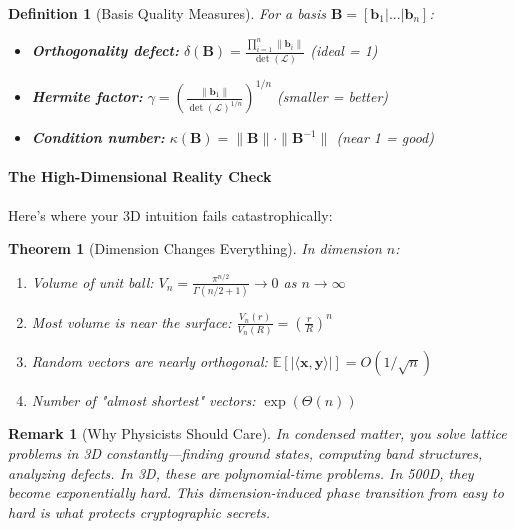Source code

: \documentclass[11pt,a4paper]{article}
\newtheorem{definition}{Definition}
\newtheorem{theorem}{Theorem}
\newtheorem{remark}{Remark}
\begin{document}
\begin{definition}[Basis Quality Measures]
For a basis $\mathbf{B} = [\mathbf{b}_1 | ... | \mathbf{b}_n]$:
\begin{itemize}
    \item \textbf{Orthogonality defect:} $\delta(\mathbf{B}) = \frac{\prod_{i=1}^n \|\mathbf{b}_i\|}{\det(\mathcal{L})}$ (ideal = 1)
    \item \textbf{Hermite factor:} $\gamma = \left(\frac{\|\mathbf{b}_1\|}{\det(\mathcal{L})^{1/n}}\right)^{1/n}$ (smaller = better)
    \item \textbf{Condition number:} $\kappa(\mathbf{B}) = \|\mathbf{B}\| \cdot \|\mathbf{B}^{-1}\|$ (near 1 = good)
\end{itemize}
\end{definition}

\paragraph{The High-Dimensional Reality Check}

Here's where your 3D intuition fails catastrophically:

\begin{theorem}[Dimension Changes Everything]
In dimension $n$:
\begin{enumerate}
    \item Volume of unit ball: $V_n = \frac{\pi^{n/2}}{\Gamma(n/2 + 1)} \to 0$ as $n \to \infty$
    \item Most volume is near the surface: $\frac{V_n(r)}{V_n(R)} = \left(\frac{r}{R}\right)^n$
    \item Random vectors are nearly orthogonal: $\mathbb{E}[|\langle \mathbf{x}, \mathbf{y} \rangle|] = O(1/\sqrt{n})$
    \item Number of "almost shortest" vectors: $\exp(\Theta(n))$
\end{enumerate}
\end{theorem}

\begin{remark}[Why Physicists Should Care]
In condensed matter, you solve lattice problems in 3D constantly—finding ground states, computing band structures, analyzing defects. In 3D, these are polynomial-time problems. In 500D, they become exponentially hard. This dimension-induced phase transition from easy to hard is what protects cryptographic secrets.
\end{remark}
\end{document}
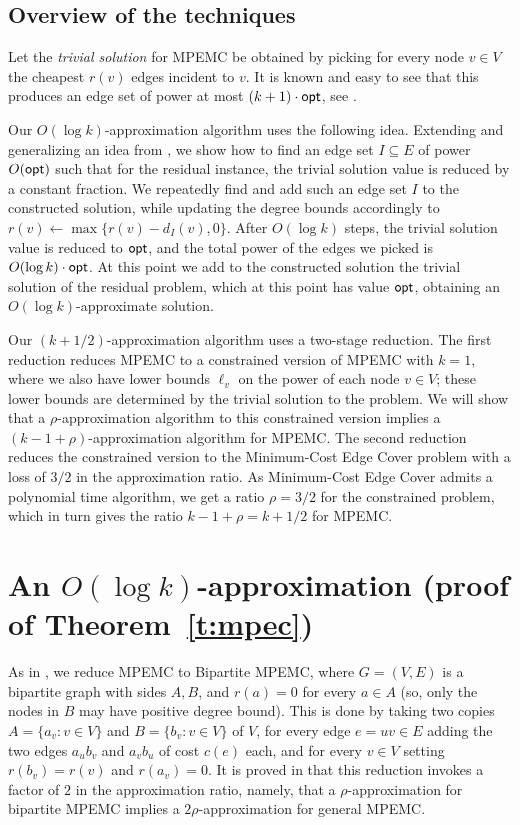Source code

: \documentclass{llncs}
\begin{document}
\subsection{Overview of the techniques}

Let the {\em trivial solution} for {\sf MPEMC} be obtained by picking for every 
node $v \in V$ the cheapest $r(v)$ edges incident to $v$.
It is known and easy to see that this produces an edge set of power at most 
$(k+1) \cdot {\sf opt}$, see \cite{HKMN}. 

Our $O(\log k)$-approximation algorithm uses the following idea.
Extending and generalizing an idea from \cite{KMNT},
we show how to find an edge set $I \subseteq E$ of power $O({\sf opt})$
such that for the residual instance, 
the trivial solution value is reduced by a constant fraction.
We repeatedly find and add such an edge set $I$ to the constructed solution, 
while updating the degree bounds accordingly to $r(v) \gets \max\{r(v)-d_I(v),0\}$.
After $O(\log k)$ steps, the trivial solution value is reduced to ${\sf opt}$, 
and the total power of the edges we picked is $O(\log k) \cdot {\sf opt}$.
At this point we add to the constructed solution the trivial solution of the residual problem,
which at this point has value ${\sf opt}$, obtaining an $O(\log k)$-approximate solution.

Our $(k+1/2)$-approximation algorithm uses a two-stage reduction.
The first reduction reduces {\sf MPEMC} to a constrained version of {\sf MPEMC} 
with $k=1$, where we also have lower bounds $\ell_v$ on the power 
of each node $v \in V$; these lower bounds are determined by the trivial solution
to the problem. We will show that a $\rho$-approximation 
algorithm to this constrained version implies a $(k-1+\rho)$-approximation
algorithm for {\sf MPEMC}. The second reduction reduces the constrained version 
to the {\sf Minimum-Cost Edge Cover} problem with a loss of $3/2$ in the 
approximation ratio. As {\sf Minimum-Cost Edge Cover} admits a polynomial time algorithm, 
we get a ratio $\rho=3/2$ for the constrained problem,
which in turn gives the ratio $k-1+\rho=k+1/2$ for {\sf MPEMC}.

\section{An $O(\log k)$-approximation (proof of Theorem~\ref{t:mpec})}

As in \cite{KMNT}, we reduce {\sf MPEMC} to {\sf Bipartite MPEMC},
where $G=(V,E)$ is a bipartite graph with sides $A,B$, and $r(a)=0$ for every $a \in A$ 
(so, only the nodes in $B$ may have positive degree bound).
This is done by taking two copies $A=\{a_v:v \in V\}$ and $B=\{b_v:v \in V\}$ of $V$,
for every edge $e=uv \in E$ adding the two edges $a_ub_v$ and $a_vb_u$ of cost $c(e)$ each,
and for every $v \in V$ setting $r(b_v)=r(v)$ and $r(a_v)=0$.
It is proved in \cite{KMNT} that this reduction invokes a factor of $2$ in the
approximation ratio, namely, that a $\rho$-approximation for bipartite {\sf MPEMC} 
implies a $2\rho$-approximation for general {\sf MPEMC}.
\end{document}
+---+
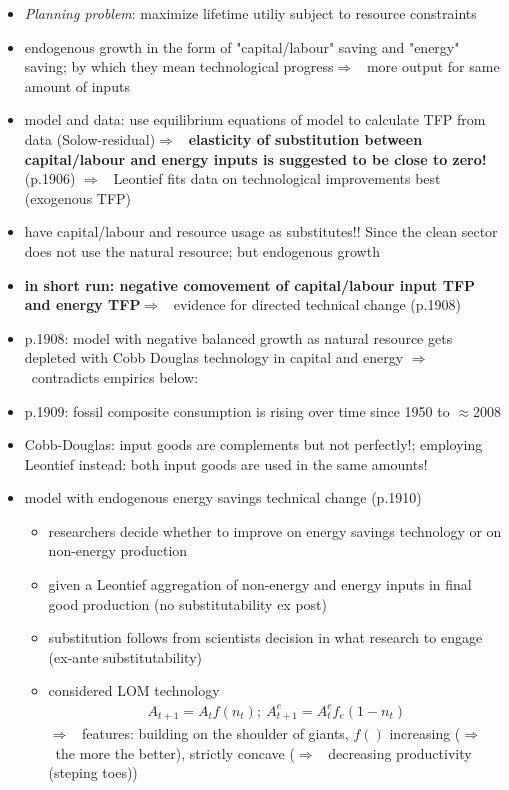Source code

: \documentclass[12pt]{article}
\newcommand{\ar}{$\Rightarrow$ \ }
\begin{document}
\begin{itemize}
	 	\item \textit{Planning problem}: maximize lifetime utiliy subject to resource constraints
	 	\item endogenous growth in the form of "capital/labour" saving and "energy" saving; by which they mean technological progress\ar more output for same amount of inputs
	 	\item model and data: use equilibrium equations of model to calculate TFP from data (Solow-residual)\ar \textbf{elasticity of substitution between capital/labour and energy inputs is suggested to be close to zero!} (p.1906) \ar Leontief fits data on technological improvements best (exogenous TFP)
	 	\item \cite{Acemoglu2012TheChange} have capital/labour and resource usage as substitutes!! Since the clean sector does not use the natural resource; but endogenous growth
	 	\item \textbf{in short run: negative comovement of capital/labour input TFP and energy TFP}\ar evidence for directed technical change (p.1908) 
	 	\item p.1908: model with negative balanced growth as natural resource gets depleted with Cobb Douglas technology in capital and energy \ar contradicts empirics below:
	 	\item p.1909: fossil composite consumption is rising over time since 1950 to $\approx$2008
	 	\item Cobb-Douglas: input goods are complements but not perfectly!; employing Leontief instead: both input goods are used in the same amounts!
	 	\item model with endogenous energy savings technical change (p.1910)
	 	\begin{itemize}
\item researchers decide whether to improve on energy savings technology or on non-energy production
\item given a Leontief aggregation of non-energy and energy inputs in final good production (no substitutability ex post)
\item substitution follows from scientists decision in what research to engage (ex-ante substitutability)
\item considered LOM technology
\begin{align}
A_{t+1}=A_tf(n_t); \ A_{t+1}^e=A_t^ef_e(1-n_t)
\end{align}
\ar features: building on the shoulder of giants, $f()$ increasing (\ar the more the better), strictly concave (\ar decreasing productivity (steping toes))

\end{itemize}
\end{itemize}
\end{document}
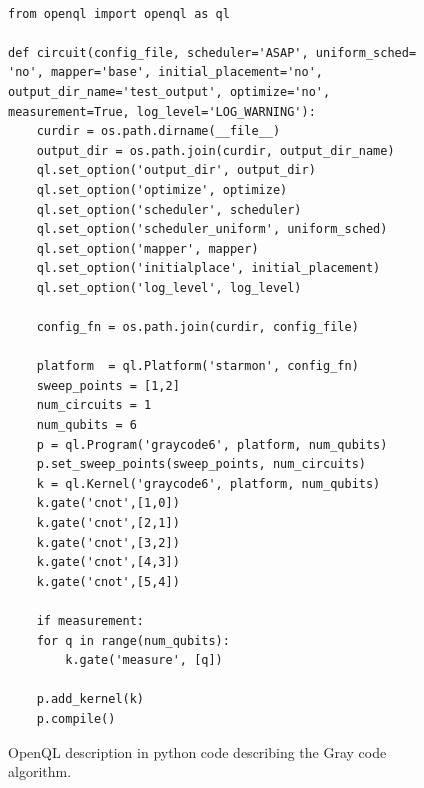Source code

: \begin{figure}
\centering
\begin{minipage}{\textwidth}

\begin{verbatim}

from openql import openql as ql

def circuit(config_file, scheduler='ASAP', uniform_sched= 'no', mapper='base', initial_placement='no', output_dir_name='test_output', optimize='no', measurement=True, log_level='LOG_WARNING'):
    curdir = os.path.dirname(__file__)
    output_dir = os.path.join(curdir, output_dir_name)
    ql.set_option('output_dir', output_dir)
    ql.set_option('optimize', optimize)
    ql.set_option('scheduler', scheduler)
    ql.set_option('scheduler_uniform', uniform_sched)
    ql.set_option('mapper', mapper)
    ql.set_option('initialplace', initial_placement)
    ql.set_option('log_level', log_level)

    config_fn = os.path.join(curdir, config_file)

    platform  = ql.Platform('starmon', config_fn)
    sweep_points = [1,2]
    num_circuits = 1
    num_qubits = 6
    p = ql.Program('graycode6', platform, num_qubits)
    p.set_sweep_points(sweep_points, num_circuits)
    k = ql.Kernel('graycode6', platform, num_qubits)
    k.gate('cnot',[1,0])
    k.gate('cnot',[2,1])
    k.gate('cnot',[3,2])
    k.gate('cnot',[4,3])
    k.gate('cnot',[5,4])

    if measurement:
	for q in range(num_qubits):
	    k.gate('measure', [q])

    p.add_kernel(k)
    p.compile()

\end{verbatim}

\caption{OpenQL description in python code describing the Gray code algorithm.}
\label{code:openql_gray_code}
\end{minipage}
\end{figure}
+---+
Display every line of the listing that contains the string "optimize".

def circuit(config_file, scheduler='ASAP', uniform_sched= 'no', mapper='base', initial_placement='no', output_dir_name='test_output', optimize='no', measurement=True, log_level='LOG_WARNING'):
    ql.set_option('optimize', optimize)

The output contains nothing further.